But first, a few important notes:

  • There’s no reason to pull your deposits or money out of Punjab National Bank. The bank may have to take a loss, but the government has a stated policy that no public sector bank will fail, so your deposits remain protected.
  • The fraud is not 11,000 cr. In this case the hit on PNB will probably be lesser in size. But it seems that this is “standard practice” among all public sector banks, which means it’s probably much more in size if you outrage against the practice. Also remember that if everyone’s doing it, it’s easy to pretend it’s not a fraud.
  • The main culprits here are the top management of the bank and the auditors. How they could NOT have caught this is simply beyond rational imagination – and therefore points to people knowing it but letting it continue.

The Scam, and How It Stands

Punjab National Bank announced a big fraud of Rs. 11,000 cr.+ in a surprise letter to the stock exchanges.

How The 11,400 cr. Import Ponzi Scam at PNB Unfolded

And then, it apparently shot off a message to a bunch of banks, blaming a now retired employee for raising fraudulent Letters of Undertaking for over six years. And blaming the people who received the funds, companies owned by a jeweller named Nirav Modi, and in another case, those owned by Mehul Choksi, such as the publicly listed Gitanjali Gems. Nirav Modi is Choksi’s nephew. (As trivia: Nirav Modi’s brother, Nishal, is married to Ishita Salgaokar, who’s Dhirubhai Ambani’s grand-daughter through his daughter, Dipti)

Here’s PNB’s message, in a tweet by Siddharth Zarabi

So what actually happened? Let’s start from the concept.

First, The Concept

Let’s understand how things work.

Some importer, let’s call him Nirav Modi or NM, wants to import pearls or diamonds and then sell them. The purchase requires money, so NM approaches a bank, say Punjab National Bank (PNB).

PNB says look, I’ll give you a loan but it will be like at 10%.

NM thinks hard and says, no, that’s too much. Wait, why don’t I take a foreign currency loan instead, after all I’m buying in dollars? Much lower interest rates no? I can get at LIBOR+2% and LIBOR is like 1.5% so I’ll have the money at 3.5%!

But who will give NM a foreign currency loan? A bank abroad? They don’t know NM. They don’t have any history of NM, so why will they give him money?

SO NM goes to PNB and says, boss, you’re my banker, so please help some foreign bank give me some money to buy diamonds. Say that you will guarantee my loan by giving me a “Letter of Undertaking” (LOU).

PNB now should be saying look, if you want me to give Rs. 100 cr. guarantee, you give me stuff worth 110 cr. at least. As collateral.

But PNB, for some strange reason, doesn’t ask for collateral. More on that later.

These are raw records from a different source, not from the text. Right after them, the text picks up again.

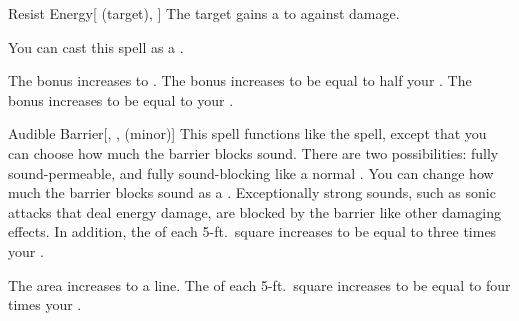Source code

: \lowercase{\hypertarget{spell:Resist Energy}{}}\label{spell:Resist Energy}
\begin{attuneability}[Rank 1]{\hypertarget{spell:Resist Energy}{Resist Energy}}[ (target), ]
The target gains a   to  against  damage.

You can cast this spell as a .

\rankline
{} The bonus increases to .
 The bonus increases to be equal to half your .
 The bonus increases to be equal to your .
\end{attuneability}
\vspace{0.25em}



\lowercase{\hypertarget{spell:Audible Barrier}{}}\label{spell:Audible Barrier}
\begin{freeability}[Rank 3]{\hypertarget{spell:Audible Barrier}{Audible Barrier}}[, ,  (minor)]
\targetrule
This spell functions like the  spell, except that you can choose how much the barrier blocks sound.
There are two possibilities: fully sound-permeable, and fully sound-blocking like a normal .
You can change how much the barrier blocks sound as a .
Exceptionally strong sounds, such as sonic attacks that deal energy damage, are blocked by the barrier like other damaging effects.
In addition, the  of each 5-ft.\ square increases to be equal to three times your .

 The area increases to a \arealarge line.
 The  of each 5-ft.\ square increases to be equal to four times your .
\end{freeability}
\vspace{0.25em}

So now the foreign bank is ready to lend NM the money. Because PNB will guarantee it. And the foreign bank trusts PNB. Why does it trust PNB?

Because PNB sends a message on SWIFT – the banking message service – that PNB guarantees Rs. 100 cr. of money for 180 days for Mr. NM at an interest rate of, say, LIBOR + 2%.  It’s like a message – written in stone, effectively – that says PNB will pay if NM doesn’t pay.

In fact the foreign bank trusts only PNB. So it gives the money to PNBs account with it, called by PNB as a “Nostro” – the account that PNB maintains with banks abroad, where the other bank will send money meant for PNB customers.

PNB’s nostro account gets the money.

PNB then gives NM the money from the Nostro account, usually paid off to whoever NM is buying his diamonds from. This payment is to someone outside India usually, to fund a purchase of diamonds or whatever.

Note this carefully: The other bank gives money to PNB’s Nostro account. Not to NM. They don’t care about NM. They only know that PNB has given a guarantee on the SWIFT channel.

Note: the other bank is nowadays mostly the foreign branches of Indian banks. Because the phoren banks have realized something sinister – that PNB’s guarantee is a strange beast that isn’t backed with much, but we’ll come to that

The foreign bank couldn’t care less about whether NM was buying diamonds or bitcoin – to them, PNB would pay back even if NM’s bitcoin wallet got stolen.

Why does PNB give a guarantee? Fees. Each year, a bank may charge upto 2% to give the LoU.

So What Happens When It’s Time To Pay Back?

NM has to get the pearls in India, sell them, receive the money and pay PNB. On the due date written on the LoU.

Then PNB will pay back the foreign bank saying okay, we got the customer’s money so we’re giving it back to you. With interest etc.

That’s what is supposed to happen. But in reality, things went a little berserk, it seems.

The Reality: A Bit of a Ponzi

NM might not pay back at all. NM might use the money to speculate in the markets. Or do something else.

What if NM in the above example simply didn’t have the money to pay back? Instead, he asks a PNB official to open ANOTHER LoU. For the amount owed plus interest. So if we had the first LoU at $10 million the second one is $11 million to cover the interest on the first.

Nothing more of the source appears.